▸ ACTION ITEM
Skip the images and return the records below exactly.

▸ RECORDS TO USE
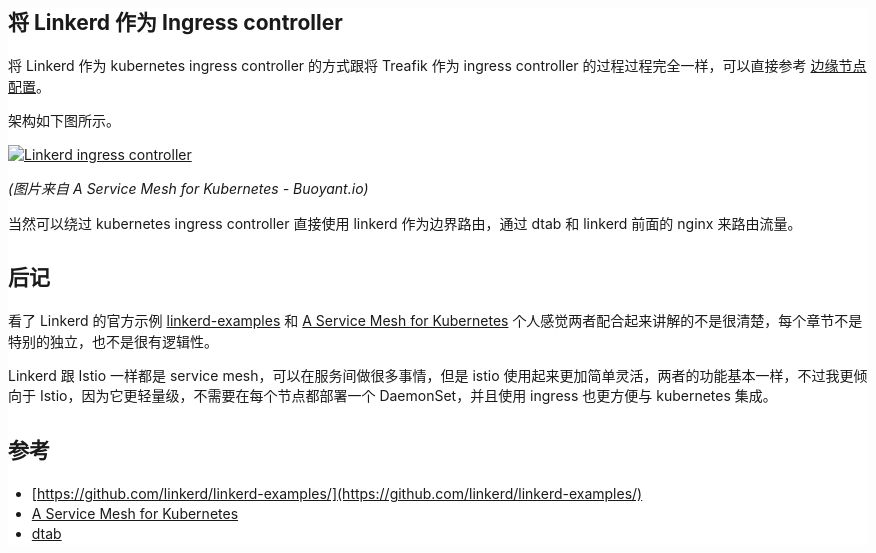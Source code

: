 ## 将 Linkerd 作为 Ingress controller

将 Linkerd 作为 kubernetes ingress controller 的方式跟将 Treafik 作为 ingress controller 的过程过程完全一样，可以直接参考 [边缘节点配置](https://github.com/rootsongjc/kubernetes-handbook/blob/master/practice/edge-node-configuration.md)。

架构如下图所示。

[![Linkerd ingress controller](https://github.com/rootsongjc/kubernetes-handbook/raw/master/images/linkerd-ingress-controller.jpg)](https://github.com/rootsongjc/kubernetes-handbook/blob/master/images/linkerd-ingress-controller.jpg)

*(图片来自 A Service Mesh for Kubernetes - Buoyant.io)*

当然可以绕过 kubernetes ingress controller 直接使用 linkerd 作为边界路由，通过 dtab 和 linkerd 前面的 nginx 来路由流量。

## 后记

看了 Linkerd 的官方示例 [linkerd-examples](https://github.com/linkerd/linkerd-examples/) 和 [A Service Mesh for Kubernetes](https://cdn2.hubspot.net/hubfs/2818724/A%20Service%20Mesh%20for%20Kubernetes_Final.pdf) 个人感觉两者配合起来讲解的不是很清楚，每个章节不是特别的独立，也不是很有逻辑性。

Linkerd 跟 Istio 一样都是 service mesh，可以在服务间做很多事情，但是 istio 使用起来更加简单灵活，两者的功能基本一样，不过我更倾向于 Istio，因为它更轻量级，不需要在每个节点都部署一个 DaemonSet，并且使用 ingress 也更方便与 kubernetes 集成。

## 参考

- [https://github.com/linkerd/linkerd-examples/](https://github.com/linkerd/linkerd-examples/)
- [A Service Mesh for Kubernetes](https://cdn2.hubspot.net/hubfs/2818724/A%20Service%20Mesh%20for%20Kubernetes_Final.pdf)
- [dtab](https://linkerd.io/in-depth/dtabs/)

▸ ANSWER TO THE PROBLEM
Source code

: ## 将 Linkerd 作为 Ingress controller

将 Linkerd 作为 kubernetes ingress controller 的方式跟将 Treafik 作为 ingress controller 的过程过程完全一样，可以直接参考 [边缘节点配置](https://github.com/rootsongjc/kubernetes-handbook/blob/master/practice/edge-node-configuration.md)。

架构如下图所示。

[![Linkerd ingress controller](https://github.com/rootsongjc/kubernetes-handbook/raw/master/images/linkerd-ingress-controller.jpg)](https://github.com/rootsongjc/kubernetes-handbook/blob/master/images/linkerd-ingress-controller.jpg)

*(图片来自 A Service Mesh for Kubernetes - Buoyant.io)*

当然可以绕过 kubernetes ingress controller 直接使用 linkerd 作为边界路由，通过 dtab 和 linkerd 前面的 nginx 来路由流量。

## 后记

看了 Linkerd 的官方示例 [linkerd-examples](https://github.com/linkerd/linkerd-examples/) 和 [A Service Mesh for Kubernetes](https://cdn2.hubspot.net/hubfs/2818724/A%20Service%20Mesh%20for%20Kubernetes_Final.pdf) 个人感觉两者配合起来讲解的不是很清楚，每个章节不是特别的独立，也不是很有逻辑性。

Linkerd 跟 Istio 一样都是 service mesh，可以在服务间做很多事情，但是 istio 使用起来更加简单灵活，两者的功能基本一样，不过我更倾向于 Istio，因为它更轻量级，不需要在每个节点都部署一个 DaemonSet，并且使用 ingress 也更方便与 kubernetes 集成。

## 参考

- [https://github.com/linkerd/linkerd-examples/](https://github.com/linkerd/linkerd-examples/)
- [A Service Mesh for Kubernetes](https://cdn2.hubspot.net/hubfs/2818724/A%20Service%20Mesh%20for%20Kubernetes_Final.pdf)
- [dtab](https://linkerd.io/in-depth/dtabs/)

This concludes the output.